Cold New Orleans Spaghetti
French dressing (recipe below) or bottled Italian dressing
One package (12 oz) vermicelli, broken
Lawry’s seasoned salt
4 chicken breast halves, boneless
Celery, thinly sliced
Bell pepper, julienned
Onion, sliced thin in rings
Salt & pepper to taste
1-1/2 cups mayonnaise
Cook vermicelli as directed. Marinate overnight in French or Italian dressing and season spaghetti with seasoned salt and Tabasco to taste. Mix well.

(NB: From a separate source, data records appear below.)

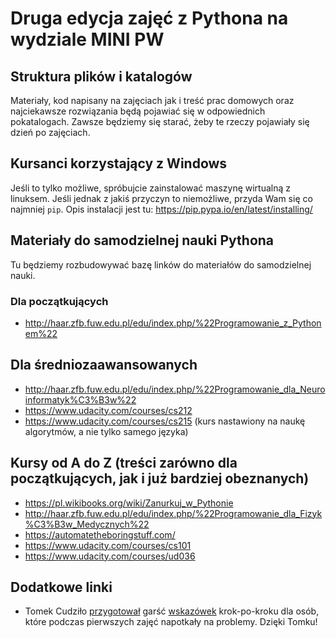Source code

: # Druga edycja zajęć z Pythona na wydziale MINI PW


## Struktura plików i katalogów

Materiały, kod napisany na zajęciach jak i treść prac domowych oraz najciekawsze
rozwiązania będą pojawiać się w odpowiednich pokatalogach. Zawsze będziemy się
starać, żeby te rzeczy pojawiały się dzień po zajęciach.


## Kursanci korzystający z Windows

Jeśli to tylko możliwe, spróbujcie zainstalować maszynę wirtualną z linuksem.
Jeśli jednak z jakiś przyczyn to niemożliwe, przyda Wam się co najmniej `pip`.
Opis instalacji jest tu: https://pip.pypa.io/en/latest/installing/


## Materiały do samodzielnej nauki Pythona

Tu będziemy rozbudowywać bazę linków do materiałów do samodzielnej nauki.


### Dla początkujących

* http://haar.zfb.fuw.edu.pl/edu/index.php/%22Programowanie_z_Pythonem%22


## Dla średniozaawansowanych

* http://haar.zfb.fuw.edu.pl/edu/index.php/%22Programowanie_dla_Neuroinformatyk%C3%B3w%22
* https://www.udacity.com/courses/cs212
* https://www.udacity.com/courses/cs215 (kurs nastawiony na naukę algorytmów, a nie tylko samego języka)


## Kursy od A do Z (treści zarówno dla początkujących, jak i już bardziej obeznanych)

* https://pl.wikibooks.org/wiki/Zanurkuj_w_Pythonie
* http://haar.zfb.fuw.edu.pl/edu/index.php/%22Programowanie_dla_Fizyk%C3%B3w_Medycznych%22
* https://automatetheboringstuff.com/
* https://www.udacity.com/courses/cs101
* https://www.udacity.com/courses/ud036


## Dodatkowe linki

* Tomek Cudziło [przygotował](https://www.facebook.com/events/1134229629928926/permalink/1143108485707707/?comment_id=1144249695593586)
garść [wskazówek](https://gist.github.com/tomasz/6a6da097f17f929d1954#uruchamianie-skrypt%C3%B3w) krok-po-kroku dla osób,
które podczas pierwszych zajęć napotkały na problemy. Dzięki Tomku!
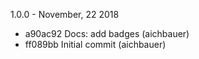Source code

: 1.0.0 - November, 22 2018

* a90ac92 Docs: add badges (aichbauer)
* ff089bb Initial commit (aichbauer)

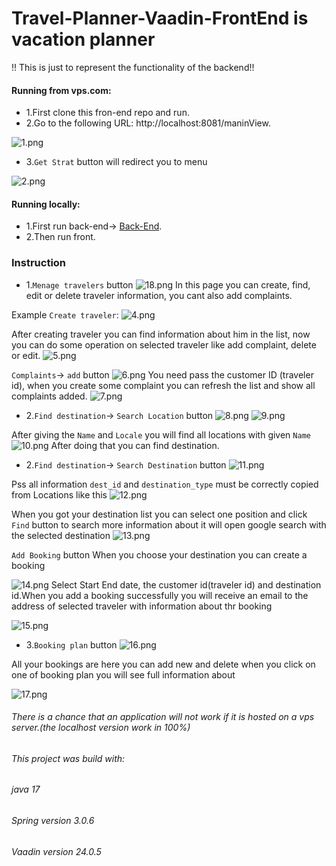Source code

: # Travel-Planner-Vaadin-FrontEnd is vacation planner
!! This is just to represent the functionality of the backend!!


#### Running from vps.com:
- 1.First clone this fron-end repo and run.
- 2.Go to the following URL: http://localhost:8081/maninView.

![1.png](src%2Fmain%2Fresources%2Fimages%2F1.png)
- 3.`Get Strat` button will redirect you to menu

![2.png](src%2Fmain%2Fresources%2Fimages%2F2.png)

#### Running locally:
- 1.First run back-end-> [Back-End](https://github.com/domKul/Travel-Planner).
- 2.Then run front.
 
### Instruction

- 1.`Menage travelers` button 
![18.png](src%2Fmain%2Fresources%2Fimages%2F18.png)
In this page you can create, find, edit or delete traveler information, you cant also add complaints.


Example `Create traveler`:
![4.png](src%2Fmain%2Fresources%2Fimages%2F4.png)

After creating traveler you can find information about him in the list, now you can do some operation on selected traveler like add complaint, delete or edit.
![5.png](src%2Fmain%2Fresources%2Fimages%2F5.png)

`Complaints`-> `add` button
![6.png](src%2Fmain%2Fresources%2Fimages%2F6.png)
You need pass the customer ID (traveler id), when you create some complaint you can refresh the list and show all complaints added.
![7.png](src%2Fmain%2Fresources%2Fimages%2F7.png)


- 2.`Find destination`-> `Search Location` button
![8.png](src%2Fmain%2Fresources%2Fimages%2F8.png)
![9.png](src%2Fmain%2Fresources%2Fimages%2F9.png)


After giving the `Name` and `Locale` you will find all locations with given `Name`
![10.png](src%2Fmain%2Fresources%2Fimages%2F10.png)
After doing that you can find destination.

- 2.`Find destination`-> `Search Destination` button
![11.png](src%2Fmain%2Fresources%2Fimages%2F11.png)

Pss all information `dest_id` and `destination_type` must be correctly copied from Locations like this
![12.png](src%2Fmain%2Fresources%2Fimages%2F12.png)

When you got your destination list you can select one position and click `Find` button to search more information about it will open google search with the selected destination
![13.png](src%2Fmain%2Fresources%2Fimages%2F13.png)

`Add Booking` button
When you choose your destination you can create a booking

![14.png](src%2Fmain%2Fresources%2Fimages%2F14.png)
Select Start End date, the customer id(traveler id) and destination id.When you add a booking successfully you will receive an email to the
address of selected traveler with information about thr booking

![15.png](src%2Fmain%2Fresources%2Fimages%2F15.png)

- 3.`Booking plan` button
![16.png](src%2Fmain%2Fresources%2Fimages%2F16.png)

All your bookings are here you can add new and delete when you click on one of booking plan you will see full information about

![17.png](src%2Fmain%2Fresources%2Fimages%2F17.png)
###### There is a chance that an application will not work if it is hosted on a vps server.(the localhost version work in 100%)
###### This project was build with:
###### java 17
###### Spring version 3.0.6
###### Vaadin version 24.0.5

 
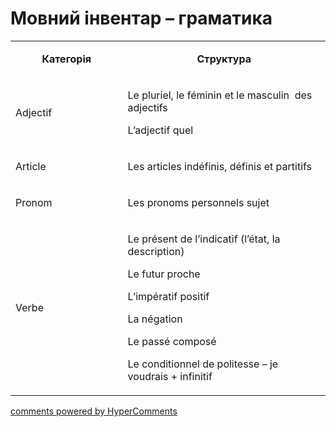 <div id="hypercomments_widget" class="js-hypercomments-widget invisible"></div>

# Мовний інвентар – граматика

<table>
<tbody>
<tr>
<td style="text-align: center;" width="217">
<p><strong>Категорія</strong></p>
</td>
<td style="text-align: center;" width="444">
<p><strong>Структура</strong></p>
</td>
</tr>
<tr>
<td width="217">
<p>Adjectif</p>
</td>
<td width="444">
<p>Le pluriel, le f&eacute;minin et le masculin&nbsp; des adjectifs</p>
<p>L&rsquo;adjectif quel</p>
</td>
</tr>
<tr>
<td width="217">
<p>Article</p>
</td>
<td width="444">
<p>Les articles ind&eacute;finis, d&eacute;finis et partitifs</p>
</td>
</tr>
<tr>
<td width="217">
<p>Pronom</p>
</td>
<td width="444">
<p>Les pronoms personnels sujet</p>
</td>
</tr>
<tr>
<td width="217">
<p>Verbe</p>
</td>
<td width="444">
<p>Le pr&eacute;sent de l&rsquo;indicatif (l&rsquo;&eacute;tat, la description)</p>
<p>Le futur proche</p>
<p>L&rsquo;imp&eacute;ratif positif</p>
<p>La n&eacute;gation</p>
<p>Le pass&eacute; compos&eacute;</p>
<p>Le conditionnel de politesse &ndash; je voudrais + infinitif</p>
</td>
</tr>
</tbody>
</table>

<div class="js-hypercomments-container">
    <a href="http://hypercomments.com" class="hc-link" title="comments widget">comments powered by HyperComments</a>
</div>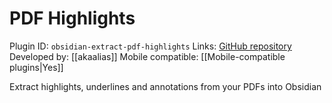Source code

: # PDF Highlights

Plugin ID: `obsidian-extract-pdf-highlights`
Links: [GitHub repository](https://github.com/akaalias/obsidian-extract-pdf-highlights)
Developed by: [[akaalias]]
Mobile compatible: [[Mobile-compatible plugins|Yes]]

Extract highlights, underlines and annotations from your PDFs into Obsidian
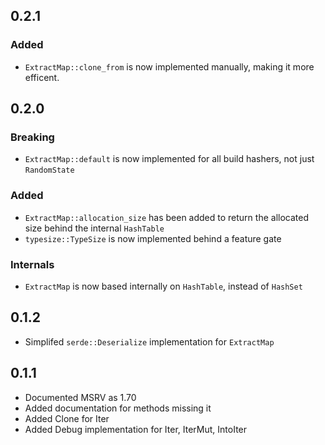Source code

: ## 0.2.1

### Added

- `ExtractMap::clone_from` is now implemented manually, making it more efficent.

## 0.2.0

### Breaking

- `ExtractMap::default` is now implemented for all build hashers, not just `RandomState`

### Added

- `ExtractMap::allocation_size` has been added to return the allocated size behind the internal `HashTable`
- `typesize::TypeSize` is now implemented behind a feature gate

### Internals

- `ExtractMap` is now based internally on `HashTable`, instead of `HashSet`

## 0.1.2

- Simplifed `serde::Deserialize` implementation for `ExtractMap`

## 0.1.1

- Documented MSRV as 1.70
- Added documentation for methods missing it
- Added Clone for Iter
- Added Debug implementation for Iter, IterMut, IntoIter
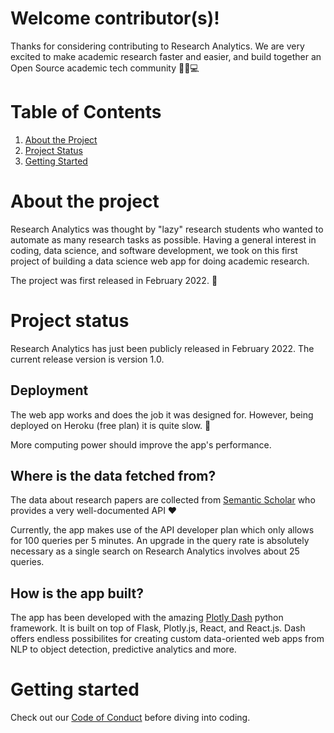 # Welcome contributor(s)!

Thanks for considering contributing to Research Analytics. 
We are very excited to make academic research faster and easier, and build together an Open Source academic tech community :microscope::purple_heart::computer:

# Table of Contents
1. [About the Project](#about-the-project)
2. [Project Status](#project-status)
3. [Getting Started](#getting-started)

# About the project

Research Analytics was thought by "lazy" research students who wanted to automate as many research tasks as possible. 
Having a general interest in coding, data science, and software development, we took on this first project of building a data science web app for doing academic research.

The project was first released in February 2022. :baby:

# Project status

Research Analytics has just been publicly released in February 2022. The current release version is version 1.0.

## Deployment
The web app works and does the job it was designed for. However, being deployed on Heroku (free plan) it is quite slow. :snail:

More computing power should improve the app's performance.

## Where is the data fetched from?
The data about research papers are collected from [Semantic Scholar](https://www.semanticscholar.org/product/api) who provides a very well-documented API :heart:

Currently, the app makes use of the API developer plan which only allows for 100 queries per 5 minutes. An upgrade in the query rate is absolutely necessary as a single search on Research Analytics involves about 25 queries.

## How is the app built?
The app has been developed with the amazing [Plotly Dash](https://plotly.com/dash/) python framework. It is built on top of Flask, Plotly.js, React, and React.js.
Dash offers endless possibilites for creating custom data-oriented web apps from NLP to object detection, predictive analytics and more.

# Getting started

Check out our [Code of Conduct]() before diving into coding.
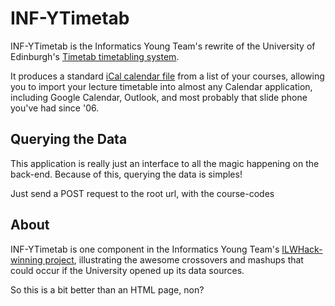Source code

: INF-YTimetab
============

INF-YTimetab is the Informatics Young Team's rewrite of the University of
Edinburgh's [Timetab timetabling system](http://www.timetab.ed.ac.uk/).

It produces a standard
[iCal calendar file](http://en.wikipedia.org/wiki/Icalendar)
from a list of your courses, allowing you to import your
lecture timetable into almost any Calendar application, including Google
Calendar, Outlook, and most probably that slide phone you've had since '06.


Querying the Data
-----------------

This application is really just an interface to all the magic happening
on the back-end. Because of this, querying the data is simples!

Just send a POST request to the root url, with the course-codes


About
-----

INF-YTimetab is one component in the Informatics Young Team's
[ILWHack-winning project](http://data.inf.ed.ac.uk/ilwhack/), illustrating
the awesome crossovers and mashups that could occur if the University opened
up its data sources.

So this is a bit better than an HTML page, non?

Cook chicken breast halves until tender with celery, bell pepper, onion, salt and pepper. Cut as for chicken salad and thinly slice six stalks of celery. Add chicken mix and celery to marinated spaghetti and mix well. Add mayonnaise and mix well. Add a small amount of lemon juice and more seasoned salt to taste. Let stand an hour or so before serving. Garnish with marinated avocado, artichoke hearts, tomatoes, mushrooms, or black olives.
Red wine vinegar
1 tsp salt
1 tsp sugar
1 tsp paprika
1/4 tsp granulated garlic
Using a “Good Seasons” bottle, add red wine vinegar to the water line. Add olive oil to the oil line. Add salt, sugar, paprika, a few drops of Tabasco, and granulated garlic. Shake well.